What to do:
Count every line in the following entries that holds the word "comparativo". Only the number should be given.
*** Data to process ***
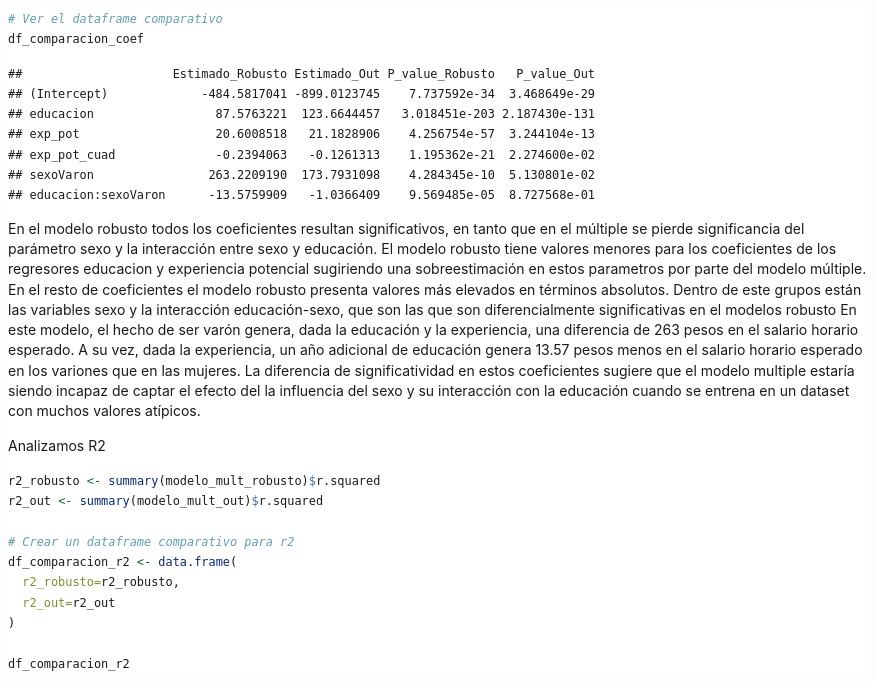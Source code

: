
 ``` r
# Ver el dataframe comparativo
df_comparacion_coef
```

    ##                     Estimado_Robusto Estimado_Out P_value_Robusto   P_value_Out
    ## (Intercept)             -484.5817041 -899.0123745    7.737592e-34  3.468649e-29
    ## educacion                 87.5763221  123.6644457   3.018451e-203 2.187430e-131
    ## exp_pot                   20.6008518   21.1828906    4.256754e-57  3.244104e-13
    ## exp_pot_cuad              -0.2394063   -0.1261313    1.195362e-21  2.274600e-02
    ## sexoVaron                263.2209190  173.7931098    4.284345e-10  5.130801e-02
    ## educacion:sexoVaron      -13.5759909   -1.0366409    9.569485e-05  8.727568e-01

En el modelo robusto todos los coeficientes resultan significativos, en
tanto que en el múltiple se pierde significancia del parámetro sexo y la
interacción entre sexo y educación. El modelo robusto tiene valores
menores para los coeficientes de los regresores educacion y experiencia
potencial sugiriendo una sobreestimación en estos parametros por parte
del modelo múltiple. En el resto de coeficientes el modelo robusto
presenta valores más elevados en términos absolutos. Dentro de este
grupos están las variables sexo y la interacción educación-sexo, que son
las que son diferencialmente significativas en el modelos robusto En
este modelo, el hecho de ser varón genera, dada la educación y la
experiencia, una diferencia de 263 pesos en el salario horario esperado.
A su vez, dada la experiencia, un año adicional de educación genera
13.57 pesos menos en el salario horario esperado en los variones que en
las mujeres. La diferencia de significatividad en estos coeficientes
sugiere que el modelo multiple estaría siendo incapaz de captar el
efecto del la influencia del sexo y su interacción con la educación
cuando se entrena en un dataset con muchos valores atípicos.

Analizamos R2

``` r
r2_robusto <- summary(modelo_mult_robusto)$r.squared
r2_out <- summary(modelo_mult_out)$r.squared

# Crear un dataframe comparativo para r2
df_comparacion_r2 <- data.frame(
  r2_robusto=r2_robusto,
  r2_out=r2_out
)

df_comparacion_r2
```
***
Exercise output:
2